Но иностранных представителей Дмитрий Афанасьевич принимал в министерстве, а на квартиру заглядывали, и то не часто, лишь сослуживцы: погонять шары на «историческом» опухшем биллиарде. Дмитрий Афанасьевич любил эти посещения, хотя знал своих гостей только по работе. Во время их налетов гулкие высокие комнаты наполнялись голосами, смехом, лихим щелканьем шаров и напоминали почему-то Дмитрию Афанасьевичу холодную, угрюмую, давно не топленную печь, в которой вдруг затрещало, загудело дружное, веселое пламя. В эти вечера выпивали, не мало и не много, а сколько следует, мололи всякий вздор, бывали и нескладные песни, и смешные мужские поцелуи, и шутливые потасовки — все, что полагается в таких случаях. Дмитрий Афанасьевич тоже пил, смеялся, целовался, даже пытался подтягивать песни, но ловил себя на том, что фальшивит не только в мелодии, но и в чувствах. Он грелся у чужого огня, сам не загораясь.
Бесшумный, мягкий ход поезда сменился постукиванием и подрагиванием. Заскрипело сверчком в стенках, засвистело в вентиляторах, ритмично начали позвякивать оконные стекла. Дмитрий Афанасьевич сидел в коридоре на откидном стульчике и смотрел в окно. Там была темная августовская ночь, и на ней, как на черной стене, висели желтые, зеленые и белые путейские огни. Он отвернулся и оглядел коридор.
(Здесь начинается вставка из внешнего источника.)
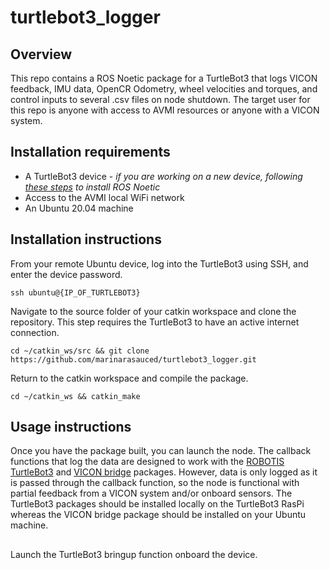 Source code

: # turtlebot3_logger
## Overview
This repo contains a ROS Noetic package for a TurtleBot3 that logs VICON feedback, IMU data, OpenCR Odometry, wheel velocities and torques, and control inputs to several .csv files on node shutdown. The target user for this repo is anyone with access to AVMI resources or anyone with a VICON system.
## Installation requirements
- A TurtleBot3 device - *if you are working on a new device, following [these steps](https://emanual.robotis.com/docs/en/platform/turtlebot3/quick-start/) to install ROS Noetic*
- Access to the AVMI local WiFi network
- An Ubuntu 20.04 machine

## Installation instructions
From your remote Ubuntu device, log into the TurtleBot3 using SSH, and enter the device password.
```
ssh ubuntu@{IP_OF_TURTLEBOT3}
```
Navigate to the source folder of your catkin workspace and clone the repository. This step requires the TurtleBot3 to have an active internet connection.
```
cd ~/catkin_ws/src && git clone https://github.com/marinarasauced/turtlebot3_logger.git
```
Return to the catkin workspace and compile the package.
```
cd ~/catkin_ws && catkin_make
```
## Usage instructions
Once you have the package built, you can launch the node. The callback functions that log the data are designed to work with the [ROBOTIS TurtleBot3](https://github.com/ROBOTIS-GIT/turtlebot3) and [VICON bridge](https://github.com/ethz-asl/vicon_bridge) packages. However, data is only logged as it is passed through the callback function, so the node is functional with partial feedback from a VICON system and/or onboard sensors. The TurtleBot3 packages should be installed locally on the TurtleBot3 RasPi whereas the VICON bridge package should be installed on your Ubuntu machine.
##
Launch the TurtleBot3 bringup function onboard the device.
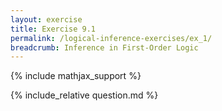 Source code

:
 ```yaml
---
layout: exercise
title: Exercise 9.1
permalink: /logical-inference-exercises/ex_1/
breadcrumb: Inference in First-Order Logic
---
```


{% include mathjax_support %}

<div><i class="arrow-up loader" data-chapter="logical-inference-exercises" data-exercise="ex_1" data-rating="0"></i></div>
{% include_relative question.md %}
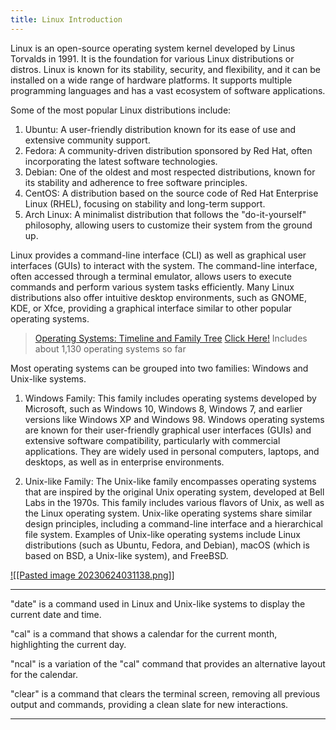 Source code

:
 ```yaml
---
title: Linux Introduction
---
```

Linux is an open-source operating system kernel developed by Linus Torvalds in 1991. It is the foundation for various Linux distributions or distros. Linux is known for its stability, security, and flexibility, and it can be installed on a wide range of hardware platforms. It supports multiple programming languages and has a vast ecosystem of software applications.

Some of the most popular Linux distributions include:

1.  Ubuntu: A user-friendly distribution known for its ease of use and extensive community support.
2.  Fedora: A community-driven distribution sponsored by Red Hat, often incorporating the latest software technologies.
3.  Debian: One of the oldest and most respected distributions, known for its stability and adherence to free software principles.
4.  CentOS: A distribution based on the source code of Red Hat Enterprise Linux (RHEL), focusing on stability and long-term support.
5.  Arch Linux: A minimalist distribution that follows the "do-it-yourself" philosophy, allowing users to customize their system from the ground up.

Linux provides a command-line interface (CLI) as well as graphical user interfaces (GUIs) to interact with the system. The command-line interface, often accessed through a terminal emulator, allows users to execute commands and perform various system tasks efficiently. Many Linux distributions also offer intuitive desktop environments, such as GNOME, KDE, or Xfce, providing a graphical interface similar to other popular operating systems.

> [Operating Systems: Timeline and Family Tree](https://eylenburg.github.io/os_familytree.htm) [Click Here!](https://eylenburg.github.io/pics/Eylenburg_Operating_System_Timeline_Family_Tree.svg)
> Includes about 1,130 operating systems so far

Most operating systems can be grouped into two families: Windows and Unix-like systems.

1.  Windows Family: This family includes operating systems developed by Microsoft, such as Windows 10, Windows 8, Windows 7, and earlier versions like Windows XP and Windows 98. Windows operating systems are known for their user-friendly graphical user interfaces (GUIs) and extensive software compatibility, particularly with commercial applications. They are widely used in personal computers, laptops, and desktops, as well as in enterprise environments.
    
2.  Unix-like Family: The Unix-like family encompasses operating systems that are inspired by the original Unix operating system, developed at Bell Labs in the 1970s. This family includes various flavors of Unix, as well as the Linux operating system. Unix-like operating systems share similar design principles, including a command-line interface and a hierarchical file system. Examples of Unix-like operating systems include Linux distributions (such as Ubuntu, Fedora, and Debian), macOS (which is based on BSD, a Unix-like system), and FreeBSD.

[![[Pasted image 20230624031138.png]]](https://en.wikipedia.org/wiki/Unix-like#/media/File:Unix_history-simple.svg)

---
"date" is a command used in Linux and Unix-like systems to display the current date and time.

"cal" is a command that shows a calendar for the current month, highlighting the current day.

"ncal" is a variation of the "cal" command that provides an alternative layout for the calendar.

"clear" is a command that clears the terminal screen, removing all previous output and commands, providing a clean slate for new interactions.

---

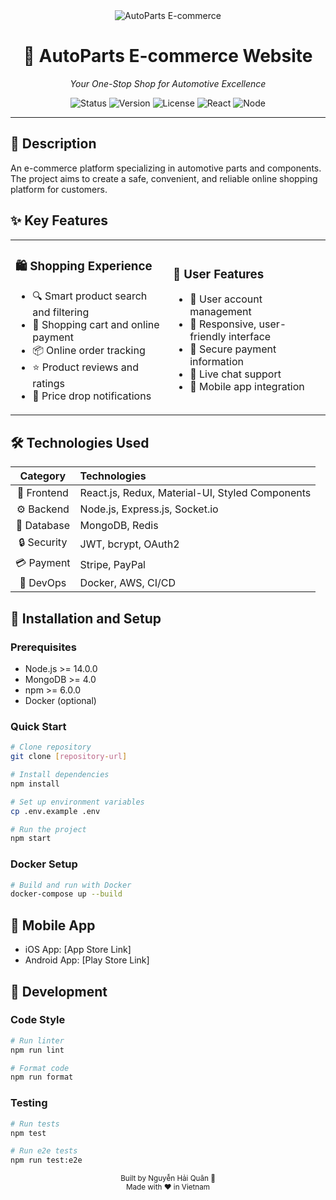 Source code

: <div align="center">
  <img src="https://img.shields.io/badge/AutoParts-E--commerce-orange" alt="AutoParts E-commerce"/>
  <h1>🚗 AutoParts E-commerce Website</h1>
  <p><em>Your One-Stop Shop for Automotive Excellence</em></p>
  
  <img src="https://img.shields.io/badge/Status-Active-success" alt="Status"/>
  <img src="https://img.shields.io/badge/Version-1.0.0-blue" alt="Version"/>
  <img src="https://img.shields.io/badge/License-MIT-yellow" alt="License"/>
  <img src="https://img.shields.io/badge/React-18.0.0-blue" alt="React"/>
  <img src="https://img.shields.io/badge/Node-16.0.0-green" alt="Node"/>
</div>

---

## 📝 Description
An e-commerce platform specializing in automotive parts and components. The project aims to create a safe, convenient, and reliable online shopping platform for customers.

## ✨ Key Features

<table>
<tr>
<td width="50%">

### 🛍️ Shopping Experience
- 🔍 Smart product search and filtering
- 🛒 Shopping cart and online payment
- 📦 Online order tracking
- ⭐ Product reviews and ratings
- 🔔 Price drop notifications

</td>
<td width="50%">

### 👤 User Features
- 👤 User account management
- 📱 Responsive, user-friendly interface
- 🔐 Secure payment information
- 💬 Live chat support
- 📱 Mobile app integration

</td>
</tr>
</table>

## 🛠 Technologies Used

<div align="center">

| Category | Technologies |
|:--------:|:------------|
| 🎨 Frontend | React.js, Redux, Material-UI, Styled Components |
| ⚙️ Backend | Node.js, Express.js, Socket.io |
| 💾 Database | MongoDB, Redis |
| 🔒 Security | JWT, bcrypt, OAuth2 |
| 💳 Payment | Stripe, PayPal |
| 🚀 DevOps | Docker, AWS, CI/CD |

</div>

## 🚀 Installation and Setup

### Prerequisites
- Node.js >= 14.0.0
- MongoDB >= 4.0
- npm >= 6.0.0
- Docker (optional)

### Quick Start
```bash
# Clone repository
git clone [repository-url]

# Install dependencies
npm install

# Set up environment variables
cp .env.example .env

# Run the project
npm start
```

### Docker Setup
```bash
# Build and run with Docker
docker-compose up --build
```

## 📱 Mobile App
- iOS App: [App Store Link]
- Android App: [Play Store Link]

## 🔧 Development

### Code Style
```bash
# Run linter
npm run lint

# Format code
npm run format
```

### Testing
```bash
# Run tests
npm test

# Run e2e tests
npm run test:e2e
```

<div align="center">
  <sub>Built by Nguyễn Hải Quân 🚗 </sub>
  <br>
  <sub>Made with ❤️ in Vietnam</sub>
</div> 
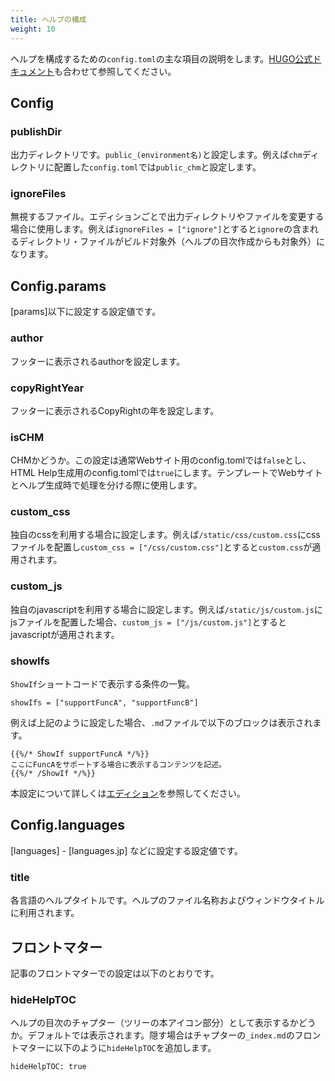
 ```yaml
---
title: ヘルプの構成
weight: 10
---
```


ヘルプを構成するための`config.toml`の主な項目の説明をします。[HUGO公式ドキュメント](https://gohugo.io/getting-started/configuration/)も合わせて参照してください。

## Config

### publishDir
出力ディレクトリです。`public_(environment名)`と設定します。例えば`chm`ディレクトリに配置した`config.toml`では`public_chm`と設定します。


### ignoreFiles

無視するファイル。エディションごとで出力ディレクトリやファイルを変更する場合に使用します。例えば`ignoreFiles = ["ignore"]`とすると`ignore`の含まれるディレクトリ・ファイルがビルド対象外（ヘルプの目次作成からも対象外）になります。

## Config.params

\[params\]以下に設定する設定値です。

### author

フッターに表示されるauthorを設定します。

### copyRightYear

フッターに表示されるCopyRightの年を設定します。

### isCHM

CHMかどうか。この設定は通常Webサイト用のconfig.tomlでは`false`とし、HTML Help生成用のconfig.tomlでは`true`にします。テンプレートでWebサイトとヘルプ生成時で処理を分ける際に使用します。

### custom_css

独自のcssを利用する場合に設定します。例えば`/static/css/custom.css`にcssファイルを配置し`custom_css = ["/css/custom.css"]`とすると`custom.css`が適用されます。

### custom_js

独自のjavascriptを利用する場合に設定します。例えば`/static/js/custom.js`にjsファイルを配置した場合、`custom_js = ["/js/custom.js"]`とするとjavascriptが適用されます。

### showIfs

`ShowIf`ショートコードで表示する条件の一覧。

```
showIfs = ["supportFuncA", "supportFuncB"]
```

例えば上記のように設定した場合、`.md`ファイルで以下のブロックは表示されます。

```
{{%/* ShowIf supportFuncA */%}}
ここにFuncAをサポートする場合に表示するコンテンツを記述。
{{%/* /ShowIf */%}}
```

本設定について詳しくは[エディション](./30_Edition.html)を参照してください。

## Config.languages

[languages] - [languages.jp] などに設定する設定値です。

### title

各言語のヘルプタイトルです。ヘルプのファイル名称およびウィンドウタイトルに利用されます。

## フロントマター

記事のフロントマターでの設定は以下のとおりです。

### hideHelpTOC

ヘルプの目次のチャプター（ツリーの本アイコン部分）として表示するかどうか。デフォルトでは表示されます。隠す場合はチャプターの`_index.md`のフロントマターに以下のように`hideHelpTOC`を追加します。

```
hideHelpTOC: true
``` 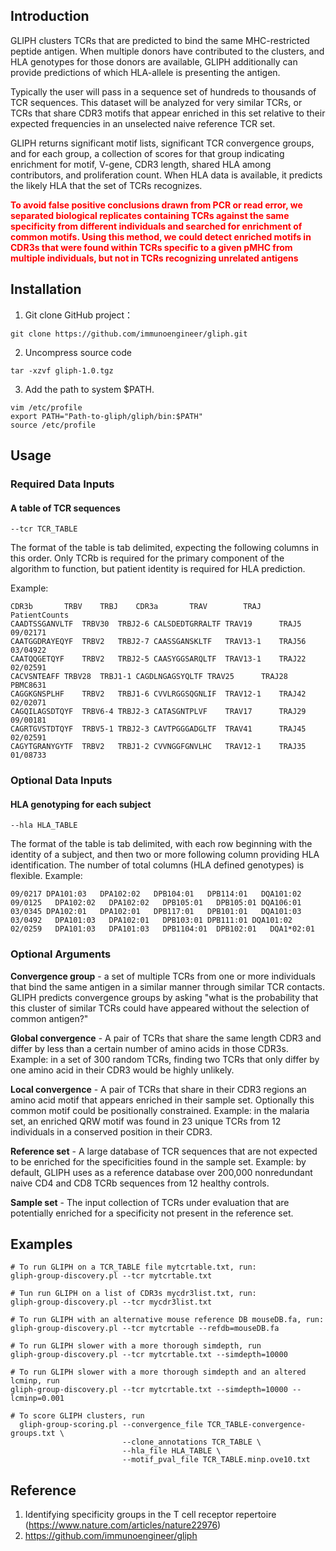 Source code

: ## Introduction
GLIPH clusters TCRs that are predicted to bind the same MHC-restricted peptide antigen. When multiple donors have contributed to the clusters, and HLA genotypes for those donors are available, GLIPH additionally can provide predictions of which HLA-allele is presenting the antigen.

Typically the user will pass in a sequence set of hundreds to thousands of TCR sequences. This dataset will be analyzed for very similar TCRs, or TCRs that share CDR3 motifs that appear enriched in this set relative to their expected frequencies in an unselected naive reference TCR set.

GLIPH returns significant motif lists, significant TCR convergence groups, and for each group, a collection of scores for that group indicating enrichment for motif, V-gene, CDR3 length, shared HLA among contributors, and proliferation count. When HLA data is available, it predicts the likely HLA that the set of TCRs recognizes.

**<font color=#FF0000>To avoid false positive conclusions drawn from PCR or read error, we separated biological replicates containing TCRs against the same specificity from different individuals and searched for enrichment of common motifs. Using this method, we could detect enriched motifs in CDR3s that were found within TCRs specific to a given pMHC from multiple individuals, but not in TCRs recognizing unrelated antigens </font>**


## Installation
1. Git clone GitHub project：

```
git clone https://github.com/immunoengineer/gliph.git
```
2. Uncompress source code

```
tar -xzvf gliph-1.0.tgz
```
3. Add the path to system $PATH.

```
vim /etc/profile
export PATH="Path-to-gliph/gliph/bin:$PATH"
source /etc/profile
```
## Usage
### Required Data Inputs
#### A table of TCR sequences

```
--tcr TCR_TABLE
```
The format of the table is tab delimited, expecting the following columns in this 
order. Only TCRb is required for the primary component of the algorithm to function, 
but patient identity is required for HLA prediction. 

Example:

```
CDR3b		TRBV	TRBJ	CDR3a		TRAV		TRAJ	PatientCounts
CAADTSSGANVLTF	TRBV30	TRBJ2-6	CALSDEDTGRRALTF	TRAV19		TRAJ5	09/02171
CAATGGDRAYEQYF	TRBV2	TRBJ2-7	CAASSGANSKLTF	TRAV13-1	TRAJ56	03/04922
CAATQQGETQYF	TRBV2	TRBJ2-5	CAASYGGSARQLTF	TRAV13-1	TRAJ22	02/02591
CACVSNTEAFF	TRBV28	TRBJ1-1	CAGDLNGAGSYQLTF	TRAV25		TRAJ28	PBMC8631
CAGGKGNSPLHF	TRBV2	TRBJ1-6	CVVLRGGSQGNLIF	TRAV12-1	TRAJ42	02/02071
CAGQILAGSDTQYF	TRBV6-4	TRBJ2-3	CATASGNTPLVF	TRAV17		TRAJ29	09/00181
CAGRTGVSTDTQYF	TRBV5-1	TRBJ2-3	CAVTPGGGADGLTF	TRAV41		TRAJ45	02/02591
CAGYTGRANYGYTF	TRBV2	TRBJ1-2	CVVNGGFGNVLHC	TRAV12-1	TRAJ35	01/08733
```
### Optional Data Inputs
#### HLA genotyping for each subject

```
--hla HLA_TABLE
```
The format of the table is tab delimited, with each row beginning with the identity of a subject, and then two or more following column providing HLA identification. The number of total columns (HLA defined genotypes) is flexible.
Example:

```
09/0217	DPA101:03	DPA102:02	DPB104:01	DPB114:01	DQA101:02 09/0125	DPA102:02	DPA102:02	DPB105:01	DPB105:01 DQA106:01 03/0345	DPA102:01	DPA102:01	DPB117:01	DPB101:01	DQA101:03 03/0492	DPA101:03	DPA102:01	DPB103:01 DPB111:01	DQA101:02 02/0259	DPA101:03	DPA101:03	DPB1104:01	DPB102:01	DQA1*02:01
```
### Optional Arguments
**Convergence group** - a set of multiple TCRs from one or more individuals that bind the same antigen in a similar manner through similar TCR contacts. GLIPH predicts convergence groups by asking "what is the probability that this cluster of similar TCRs could have appeared without the selection of common antigen?"

**Global convergence** - A pair of TCRs that share the same length CDR3 and differ by less than a certain number of amino acids in those CDR3s. Example: in a set of 300 random TCRs, finding two TCRs that only differ by one amino acid in their CDR3 would be highly unlikely.

**Local convergence** - A pair of TCRs that share in their CDR3 regions an amino acid motif that appears enriched in their sample set. Optionally this common motif could be positionally constrained. Example: in the malaria set, an enriched QRW motif was found in 23 unique TCRs from 12 individuals in a conserved position in their CDR3.

**Reference set**	- A large database of TCR sequences that are not expected to be enriched for the specificities found in the sample set. Example: by default, GLIPH uses as a reference database over 200,000 nonredundant naive CD4 and CD8 TCRb sequences from 12 healthy controls.

**Sample set** - The input collection of TCRs under evaluation that are potentially enriched for a specificity not present in the reference set.

## Examples

```
# To run GLIPH on a TCR_TABLE file mytcrtable.txt, run:
gliph-group-discovery.pl --tcr mytcrtable.txt

# Tun run GLIPH on a list of CDR3s mycdr3list.txt, run:
gliph-group-discovery.pl --tcr mycdr3list.txt

# To run GLIPH with an alternative mouse reference DB mouseDB.fa, run:
gliph-group-discovery.pl --tcr mytcrtable --refdb=mouseDB.fa
                                       
# To run GLIPH slower with a more thorough simdepth, run
gliph-group-discovery.pl --tcr mytcrtable.txt --simdepth=10000

# To run GLIPH slower with a more thorough simdepth and an altered lcminp, run
gliph-group-discovery.pl --tcr mytcrtable.txt --simdepth=10000 --lcminp=0.001

# To score GLIPH clusters, run 
  gliph-group-scoring.pl --convergence_file TCR_TABLE-convergence-groups.txt \
                         --clone_annotations TCR_TABLE \
                         --hla_file HLA_TABLE \
                         --motif_pval_file TCR_TABLE.minp.ove10.txt
```
## Reference

1. Identifying specificity groups in the T cell receptor repertoire (https://www.nature.com/articles/nature22976)
2. https://github.com/immunoengineer/gliph
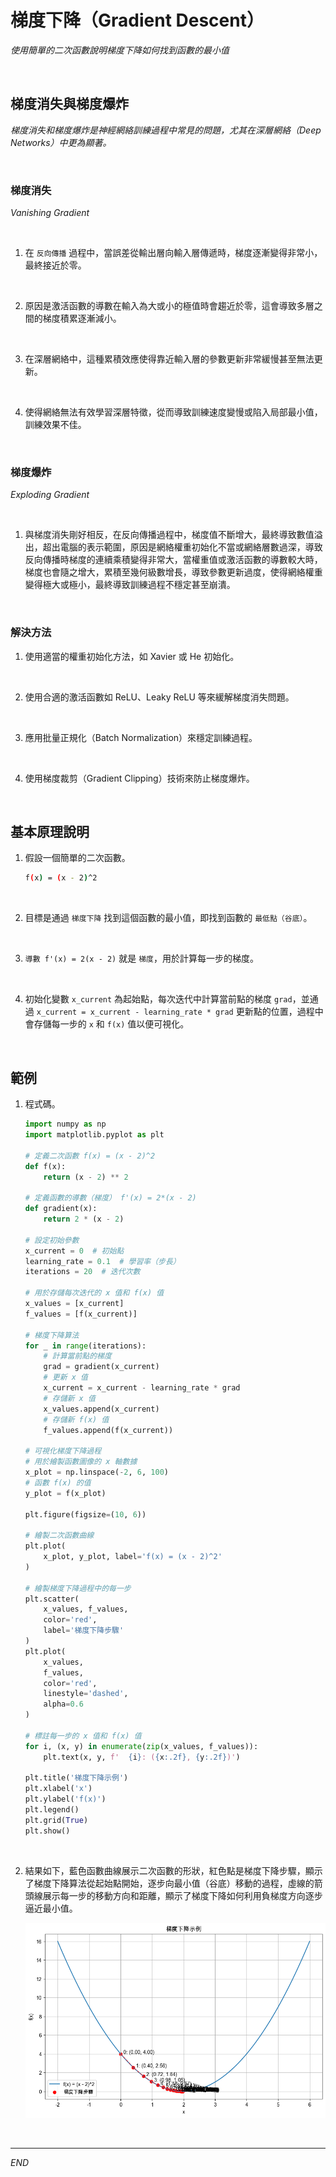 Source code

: # 梯度下降（Gradient Descent）

_使用簡單的二次函數說明梯度下降如何找到函數的最小值_

<br>

## 梯度消失與梯度爆炸

_梯度消失和梯度爆炸是神經網絡訓練過程中常見的問題，尤其在深層網絡（Deep Networks）中更為顯著。_

<br>

### 梯度消失

_Vanishing Gradient_

<br>

1. 在 `反向傳播` 過程中，當誤差從輸出層向輸入層傳遞時，梯度逐漸變得非常小，最終接近於零。

<br>

2. 原因是激活函數的導數在輸入為大或小的極值時會趨近於零，這會導致多層之間的梯度積累逐漸減小。

<br>

3. 在深層網絡中，這種累積效應使得靠近輸入層的參數更新非常緩慢甚至無法更新。

<br>

4. 使得網絡無法有效學習深層特徵，從而導致訓練速度變慢或陷入局部最小值，訓練效果不佳。

<br>

### 梯度爆炸

_Exploding Gradient_

<br>

1. 與梯度消失剛好相反，在反向傳播過程中，梯度值不斷增大，最終導致數值溢出，超出電腦的表示範圍，原因是網絡權重初始化不當或網絡層數過深，導致反向傳播時梯度的連續乘積變得非常大，當權重值或激活函數的導數較大時，梯度也會隨之增大，累積至幾何級數增長，導致參數更新過度，使得網絡權重變得極大或極小，最終導致訓練過程不穩定甚至崩潰。

<br>

### 解決方法

1. 使用適當的權重初始化方法，如 Xavier 或 He 初始化。

<br>

2. 使用合適的激活函數如 ReLU、Leaky ReLU 等來緩解梯度消失問題。

<br>

3. 應用批量正規化（Batch Normalization）來穩定訓練過程。

<br>

4. 使用梯度裁剪（Gradient Clipping）技術來防止梯度爆炸。

<br>

## 基本原理說明

1. 假設一個簡單的二次函數。

    ```bash
    f(x) = (x - 2)^2
    ```

<br>

2. 目標是通過 `梯度下降` 找到這個函數的最小值，即找到函數的 `最低點（谷底）`。

<br>

3. `導數 f'(x) = 2(x - 2)` 就是 `梯度`，用於計算每一步的梯度。

<br>

4. 初始化變數 `x_current` 為起始點，每次迭代中計算當前點的梯度 `grad`，並通過 `x_current = x_current - learning_rate * grad` 更新點的位置，過程中會存儲每一步的 `x` 和 `f(x)` 值以便可視化。

<br>

## 範例

1. 程式碼。

    ```python
    import numpy as np
    import matplotlib.pyplot as plt

    # 定義二次函數 f(x) = (x - 2)^2
    def f(x):
        return (x - 2) ** 2

    # 定義函數的導數（梯度） f'(x) = 2*(x - 2)
    def gradient(x):
        return 2 * (x - 2)

    # 設定初始參數
    x_current = 0  # 初始點
    learning_rate = 0.1  # 學習率（步長）
    iterations = 20  # 迭代次數

    # 用於存儲每次迭代的 x 值和 f(x) 值
    x_values = [x_current]
    f_values = [f(x_current)]

    # 梯度下降算法
    for _ in range(iterations):
        # 計算當前點的梯度
        grad = gradient(x_current)
        # 更新 x 值
        x_current = x_current - learning_rate * grad
        # 存儲新 x 值
        x_values.append(x_current)
        # 存儲新 f(x) 值
        f_values.append(f(x_current))

    # 可視化梯度下降過程
    # 用於繪製函數圖像的 x 軸數據
    x_plot = np.linspace(-2, 6, 100)
    # 函數 f(x) 的值
    y_plot = f(x_plot)

    plt.figure(figsize=(10, 6))

    # 繪製二次函數曲線
    plt.plot(
        x_plot, y_plot, label='f(x) = (x - 2)^2'
    )

    # 繪製梯度下降過程中的每一步
    plt.scatter(
        x_values, f_values, 
        color='red', 
        label='梯度下降步驟'
    )
    plt.plot(
        x_values, 
        f_values, 
        color='red', 
        linestyle='dashed', 
        alpha=0.6
    )

    # 標註每一步的 x 值和 f(x) 值
    for i, (x, y) in enumerate(zip(x_values, f_values)):
        plt.text(x, y, f'  {i}: ({x:.2f}, {y:.2f})')

    plt.title('梯度下降示例')
    plt.xlabel('x')
    plt.ylabel('f(x)')
    plt.legend()
    plt.grid(True)
    plt.show()
    ```

<br>

2. 結果如下，藍色函數曲線展示二次函數的形狀，紅色點是梯度下降步驟，顯示了梯度下降算法從起始點開始，逐步向最小值（谷底）移動的過程，虛線的箭頭線展示每一步的移動方向和距離，顯示了梯度下降如何利用負梯度方向逐步逼近最小值。

    ![](images/img_37.png)

<br>

___

_END_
В дальнем его конце, тоже на откидном стуле, сидела женщина и разговаривала с молодым офицером. Горелов видел только ее спину в темно-сиреневом жакете и затылок с тяжелым пучком светло-русых волос. На коленях ее лежал, свешиваясь, букет пушистых, как цыплята, мимоз, и еще один букет держал под мышкой, как банный веник, разговаривавший с ней офицер. Дмитрий Афанасьевич вспомнил, что видел уже эту пару на перроне, около своего вагона. Несмотря на поздний вечер, их тесно обступили провожающие, и молодежь и люди в возрасте. Все разом громко говорили, смеялись и то и дело звонко целовали уезжавшую. Проходя одиноко в вагон, Дмитрий Афанасьевич улыбнулся, подумав, что перрон — единственное место, где целуются не стесняясь.
Вспомнив скучные лица провожавших его подчиненных, Дмитрий Афанасьевич грустно вздохнул и встал. Словно сговорившись, встала и женщина и в сопровождении офицера пошла по коридору в сторону Горелова. Проходя мимо, она внимательно посмотрела на Дмитрия Афанасьевича, и в узких карих ее глазах появились недоумение и вопрос. Казалось, она сейчас остановится и что-то спросит. Но Дмитрий Афанасьевич засмотрелся на алый косой флажок депутата Верховного Совета, приколотый к лацкану ее жакета. Он заметил еще, что букет свой она несла в вытянутой руке на высоте подбородка, как свечу, и эта манера показалась Горелову почему-то знакомой. Перед дверью своего купе женщина остановилась, пропустив офицера, и оглянулась. Теперь Дмитрий Афанасьевич смотрел ей прямо в лицо. Она была немолода, пожалуй, одних лет с Дмитрием Афанасьевичем, и лицо ее, особенно узкие карие глаза с длинными пушистыми ресницами, также показалось ему очень знакомым. А глаза эти вдруг широко, испуганно раскрылись, и она вошла в купе, поспешно задвинув за собой дверь.